The two men's eyes met, and Garrett would have been hard-pressed to say which of them was more shocked. Jonah looked a little less put together than the last time Garrett had seen him, but anyone would be disheveled with a squirmy five-year-old on their lap. His sandy-brown hair was tied into a ponytail, but several hanks had been pulled free, and there were stress lines clearly visible around his eyes and mouth. He was a little paler than Garrett remembered and clean-shaven now instead of alluringly scruffy, but Garrett's stomach still clenched with sudden want at the sight of him.
"Garrett!" Cody wiggled until his father put him down, and he crossed the few meters between them with a bouncy step, the pain of his shot forgotten. "Daddy came with me this time, and it didn't hurt all that much, and look, I got another Space Ranger Band-Aid! This one is the purple Space Ranger, though, and he isn't my favorite, and last time I got the green one, and I like him better. Remember?"
"This is your friend?" Jonah asked in a slightly strangled tone.
"Yeah, Daddy, he sat with me, and then we got shots. Are you getting one today?"
"Um, no," Garrett said, finally pulling his mind out of the memory gutter. The last thing he needed was to get an involuntary erection in front of a child. "Today I had to come in for a class."
"Like a school class?"
"Exactly like that except more boring," he confessed.

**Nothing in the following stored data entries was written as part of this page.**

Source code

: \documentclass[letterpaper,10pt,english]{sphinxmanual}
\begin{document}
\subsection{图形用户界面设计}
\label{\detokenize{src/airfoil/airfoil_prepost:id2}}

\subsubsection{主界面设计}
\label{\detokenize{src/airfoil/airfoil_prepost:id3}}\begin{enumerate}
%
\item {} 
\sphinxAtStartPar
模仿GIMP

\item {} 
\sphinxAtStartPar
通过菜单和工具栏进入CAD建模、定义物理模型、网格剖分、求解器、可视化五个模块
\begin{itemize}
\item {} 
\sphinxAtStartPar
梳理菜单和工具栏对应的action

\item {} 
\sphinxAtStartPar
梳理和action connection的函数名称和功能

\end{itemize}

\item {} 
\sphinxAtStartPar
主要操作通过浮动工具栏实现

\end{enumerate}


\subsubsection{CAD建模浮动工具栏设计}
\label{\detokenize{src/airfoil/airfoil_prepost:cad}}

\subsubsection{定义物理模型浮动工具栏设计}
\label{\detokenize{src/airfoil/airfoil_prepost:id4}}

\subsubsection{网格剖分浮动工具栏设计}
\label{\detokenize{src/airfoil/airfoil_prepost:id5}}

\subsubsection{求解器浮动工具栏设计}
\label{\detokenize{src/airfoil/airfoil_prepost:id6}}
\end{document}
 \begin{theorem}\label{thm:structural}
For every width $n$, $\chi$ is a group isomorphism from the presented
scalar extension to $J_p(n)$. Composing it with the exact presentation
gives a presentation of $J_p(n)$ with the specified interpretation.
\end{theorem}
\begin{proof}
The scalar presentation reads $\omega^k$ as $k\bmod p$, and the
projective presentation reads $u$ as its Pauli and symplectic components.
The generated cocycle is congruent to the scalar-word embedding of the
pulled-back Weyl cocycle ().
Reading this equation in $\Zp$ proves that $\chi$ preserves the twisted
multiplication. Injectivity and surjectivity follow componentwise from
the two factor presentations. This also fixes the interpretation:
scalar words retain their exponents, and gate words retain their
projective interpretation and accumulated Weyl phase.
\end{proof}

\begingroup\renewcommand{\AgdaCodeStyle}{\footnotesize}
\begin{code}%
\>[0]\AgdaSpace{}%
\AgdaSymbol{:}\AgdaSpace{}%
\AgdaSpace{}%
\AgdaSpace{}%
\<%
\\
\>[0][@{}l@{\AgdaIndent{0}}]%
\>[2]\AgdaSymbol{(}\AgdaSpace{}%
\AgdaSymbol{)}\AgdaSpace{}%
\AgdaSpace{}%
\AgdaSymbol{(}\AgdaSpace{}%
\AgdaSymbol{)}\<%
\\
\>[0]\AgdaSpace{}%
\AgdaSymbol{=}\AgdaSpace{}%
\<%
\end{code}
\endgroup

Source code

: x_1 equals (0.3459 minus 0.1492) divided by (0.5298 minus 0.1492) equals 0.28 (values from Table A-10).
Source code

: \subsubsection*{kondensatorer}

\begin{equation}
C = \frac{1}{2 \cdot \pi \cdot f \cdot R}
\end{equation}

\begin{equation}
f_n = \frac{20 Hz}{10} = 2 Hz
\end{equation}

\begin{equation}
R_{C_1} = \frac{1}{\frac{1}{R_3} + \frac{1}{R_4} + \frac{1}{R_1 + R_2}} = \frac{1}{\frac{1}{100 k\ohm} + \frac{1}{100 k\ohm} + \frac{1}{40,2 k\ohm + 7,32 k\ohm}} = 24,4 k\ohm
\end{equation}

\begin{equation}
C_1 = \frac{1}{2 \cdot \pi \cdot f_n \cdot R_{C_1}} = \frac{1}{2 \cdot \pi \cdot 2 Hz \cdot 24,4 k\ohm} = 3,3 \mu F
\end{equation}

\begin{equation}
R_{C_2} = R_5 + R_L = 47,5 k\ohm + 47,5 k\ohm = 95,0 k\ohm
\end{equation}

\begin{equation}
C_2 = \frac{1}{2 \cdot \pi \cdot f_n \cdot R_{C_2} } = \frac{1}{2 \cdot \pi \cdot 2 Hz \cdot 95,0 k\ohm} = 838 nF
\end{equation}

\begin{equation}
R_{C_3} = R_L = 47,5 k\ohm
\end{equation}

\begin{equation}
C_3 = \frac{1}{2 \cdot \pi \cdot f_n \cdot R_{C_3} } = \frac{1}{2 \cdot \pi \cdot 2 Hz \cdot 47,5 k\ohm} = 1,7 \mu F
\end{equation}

"That doesn't sound like fun."
"Oh, I don't know," Garrett drawled, looking straight at Jonah with slightly hard eyes. "If I hadn't come in for my class, then I wouldn't have gotten to meet your daddy. Something tells me he can be a hard man to find." Not that Garrett had tried to find him—he'd made himself resist—but the man had blown off their morning after, and the almost-inevitable prospect of more intensely hot sex, with no explanation. And now he was here? It was too good an opportunity to pass up.
To his satisfaction, Jonah winced. "Doc, how about you check on Cody's ears while we're in?" he suggested. "Maybe find him a red or green Space Ranger Band-Aid."
"Sure," the doctor said, a little mystified. She took Cody by the hand and led him over toward another partition. Garrett crossed his arms and stared at Jonah, and Jonah stared right back.